Triple Threat for Severe Weather Tomorrow

There are three areas of severe weather potential tomorrow across the eastern US. The largest risk area involves the Ohio Valley and Mid Atlantic into a portion of the Northeast. The other two risk areas are stationed in the Northern Plains.

At this time, the most risk appears to be placed in the Mid Atlantic-Ohio Valley risk outline as a frontal boundary initiates convective development for that area.
More on this risk later today and tomorrow.


Elongated Severe Weather Risk Cuts Through Nation's Midsection Today

The Storm Prediction Center has outlined an elongated region of severe weather potential across the Mid Atlantic into the Ohio Valley, back up through the lower Great Lakes and Northern Plains.

A sagging cold front will nearly stall out across these regions today, prompting the potential for storms at any given time of the day. 12z soundings from across the severe weather potential area show vast areas of instability, with over 7000 j/kg of CAPE located in the most unstable part of the lowest 700mb of the atmosphere.

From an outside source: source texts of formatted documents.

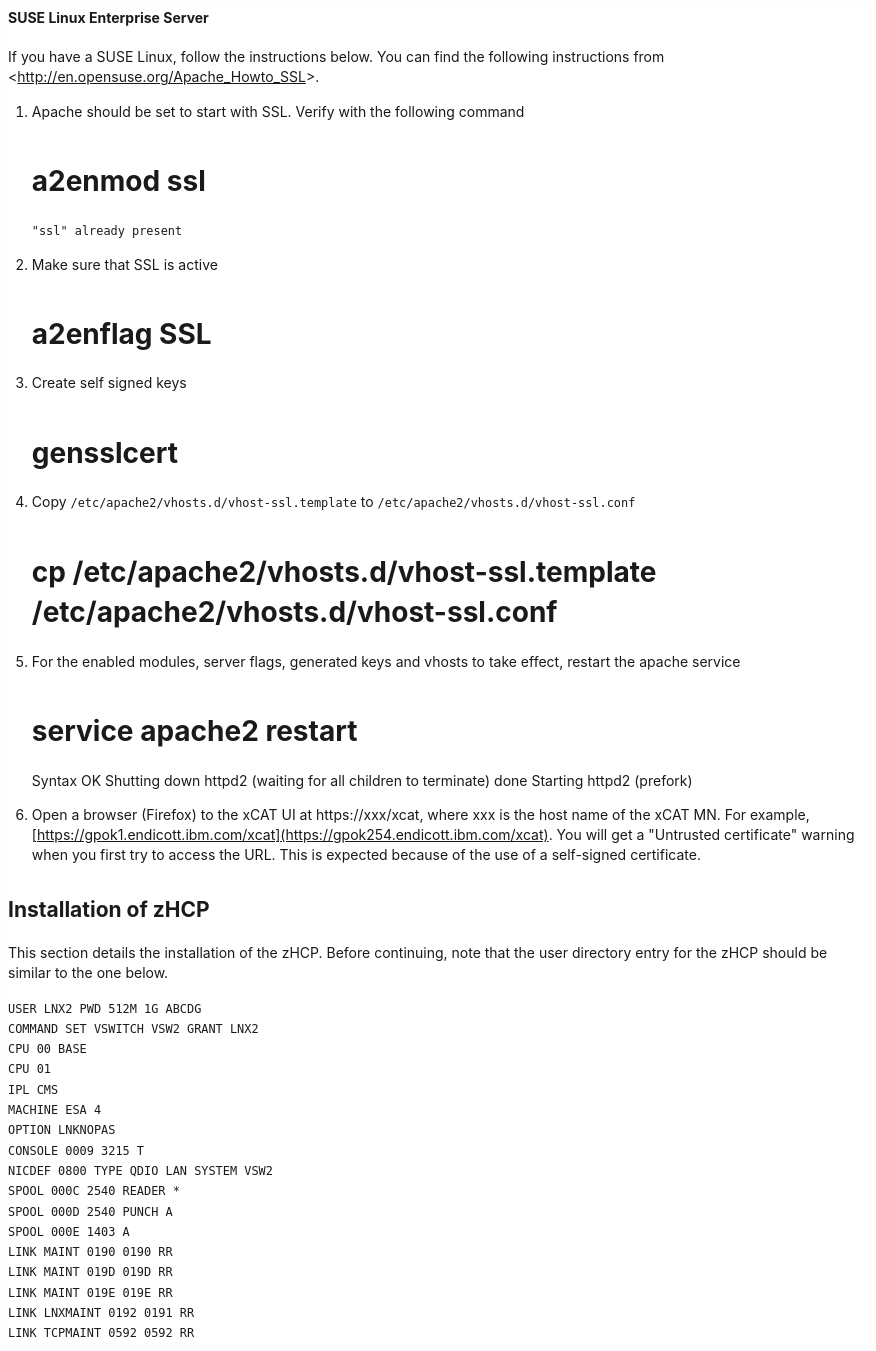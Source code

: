 #### SUSE Linux Enterprise Server

If you have a SUSE Linux, follow the instructions below. You can find the following instructions from &lt;http://en.opensuse.org/Apache_Howto_SSL&gt;. 

  1. Apache should be set to start with SSL. Verify with the following command 
        
        
        # a2enmod ssl
         "ssl" already present
        

  2. Make sure that SSL is active 
        
        # a2enflag SSL

  3. Create self signed keys 
        
        # gensslcert

  4. Copy `/etc/apache2/vhosts.d/vhost-ssl.template` to `/etc/apache2/vhosts.d/vhost-ssl.conf`
        
        # cp /etc/apache2/vhosts.d/vhost-ssl.template /etc/apache2/vhosts.d/vhost-ssl.conf

  5. For the enabled modules, server flags, generated keys and vhosts to take effect, restart the apache service 
        
        
        # service apache2 restart
        Syntax OK
        Shutting down httpd2 (waiting for all children to terminate)         done
        Starting httpd2 (prefork)
        

  6. Open a browser (Firefox) to the xCAT UI at https://xxx/xcat, where xxx is the host name of the xCAT MN. For example, [https://gpok1.endicott.ibm.com/xcat](https://gpok254.endicott.ibm.com/xcat). You will get a "Untrusted certificate" warning when you first try to access the URL. This is expected because of the use of a self-signed certificate.

## Installation of zHCP

This section details the installation of the zHCP. Before continuing, note that the user directory entry for the zHCP should be similar to the one below. 
    
    
    USER LNX2 PWD 512M 1G ABCDG
    COMMAND SET VSWITCH VSW2 GRANT LNX2
    CPU 00 BASE
    CPU 01
    IPL CMS
    MACHINE ESA 4
    OPTION LNKNOPAS
    CONSOLE 0009 3215 T
    NICDEF 0800 TYPE QDIO LAN SYSTEM VSW2
    SPOOL 000C 2540 READER *
    SPOOL 000D 2540 PUNCH A
    SPOOL 000E 1403 A
    LINK MAINT 0190 0190 RR
    LINK MAINT 019D 019D RR
    LINK MAINT 019E 019E RR
    LINK LNXMAINT 0192 0191 RR
    LINK TCPMAINT 0592 0592 RR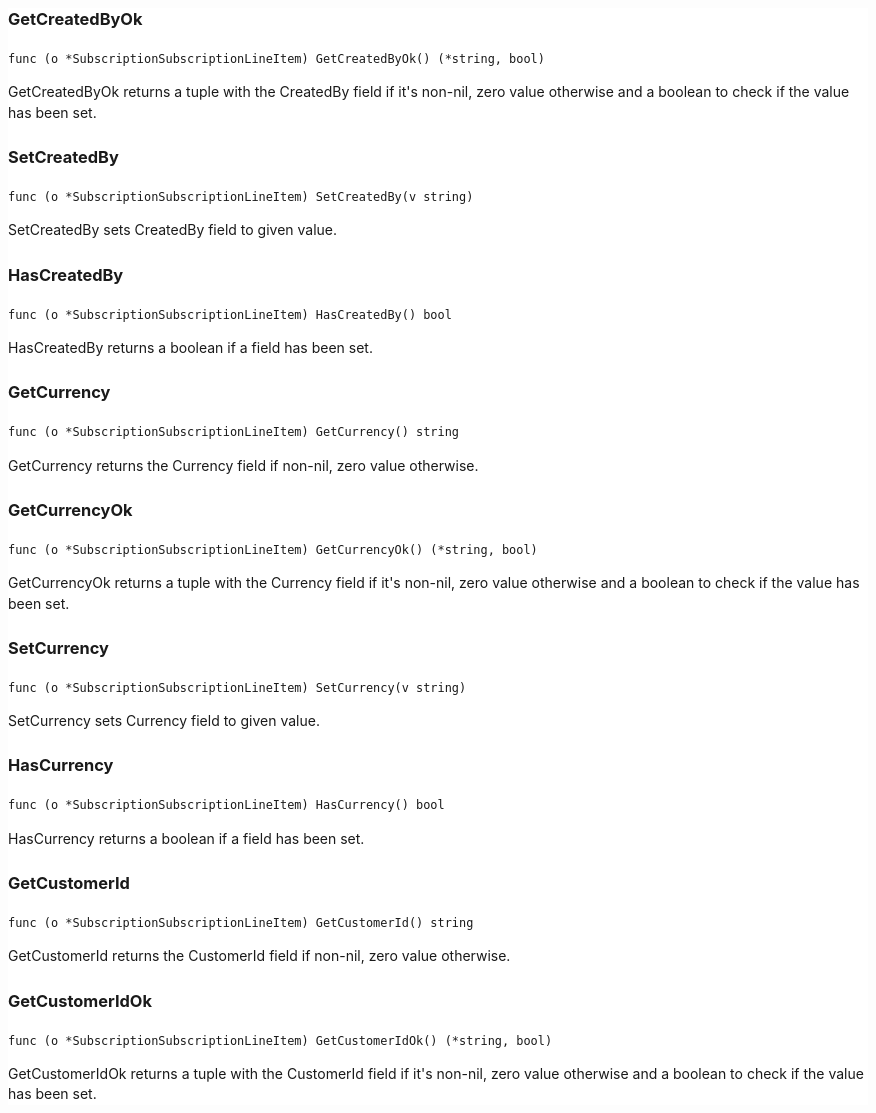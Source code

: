 ### GetCreatedByOk

`func (o *SubscriptionSubscriptionLineItem) GetCreatedByOk() (*string, bool)`

GetCreatedByOk returns a tuple with the CreatedBy field if it's non-nil, zero value otherwise
and a boolean to check if the value has been set.

### SetCreatedBy

`func (o *SubscriptionSubscriptionLineItem) SetCreatedBy(v string)`

SetCreatedBy sets CreatedBy field to given value.

### HasCreatedBy

`func (o *SubscriptionSubscriptionLineItem) HasCreatedBy() bool`

HasCreatedBy returns a boolean if a field has been set.

### GetCurrency

`func (o *SubscriptionSubscriptionLineItem) GetCurrency() string`

GetCurrency returns the Currency field if non-nil, zero value otherwise.

### GetCurrencyOk

`func (o *SubscriptionSubscriptionLineItem) GetCurrencyOk() (*string, bool)`

GetCurrencyOk returns a tuple with the Currency field if it's non-nil, zero value otherwise
and a boolean to check if the value has been set.

### SetCurrency

`func (o *SubscriptionSubscriptionLineItem) SetCurrency(v string)`

SetCurrency sets Currency field to given value.

### HasCurrency

`func (o *SubscriptionSubscriptionLineItem) HasCurrency() bool`

HasCurrency returns a boolean if a field has been set.

### GetCustomerId

`func (o *SubscriptionSubscriptionLineItem) GetCustomerId() string`

GetCustomerId returns the CustomerId field if non-nil, zero value otherwise.

### GetCustomerIdOk

`func (o *SubscriptionSubscriptionLineItem) GetCustomerIdOk() (*string, bool)`

GetCustomerIdOk returns a tuple with the CustomerId field if it's non-nil, zero value otherwise
and a boolean to check if the value has been set.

Today, the most unstable part of the lower 700mb is roughly in the 900mb level, which is very close to the surface, indicating that storms that fire could have a lot of energy right off the bat.
I am not going to use the RAP for today's forecast because it has severely underestimated CAPE values for 12z in its soundings forecasts. However, the HRRR model does fire a mesoscale convective system (MCS) around 1:00 PM CDT and shifts it south and east into the night as it works across the severe weather potential area delineated above by the SPC.

As for what the SPC put out, it appears the main threats are damaging wind and hail, and the center of those threats should be in northern Indiana and Ohio.


Colorado Wildfire Forecasts: June 29, 2012

Flagstaff Wildfire near Boulder, CO

High: 96
Wind: North between 3-11 MPH, gusts as high as 16 MPH.
Humidity: 14%
Dewpoint: 36
Precipitation Potential: 10%

High Park Wildfire near Fort Collins, CO

High: 97
Wind: Calm becoming south at 7-10 MPH. Gusts as high as 16 MPH.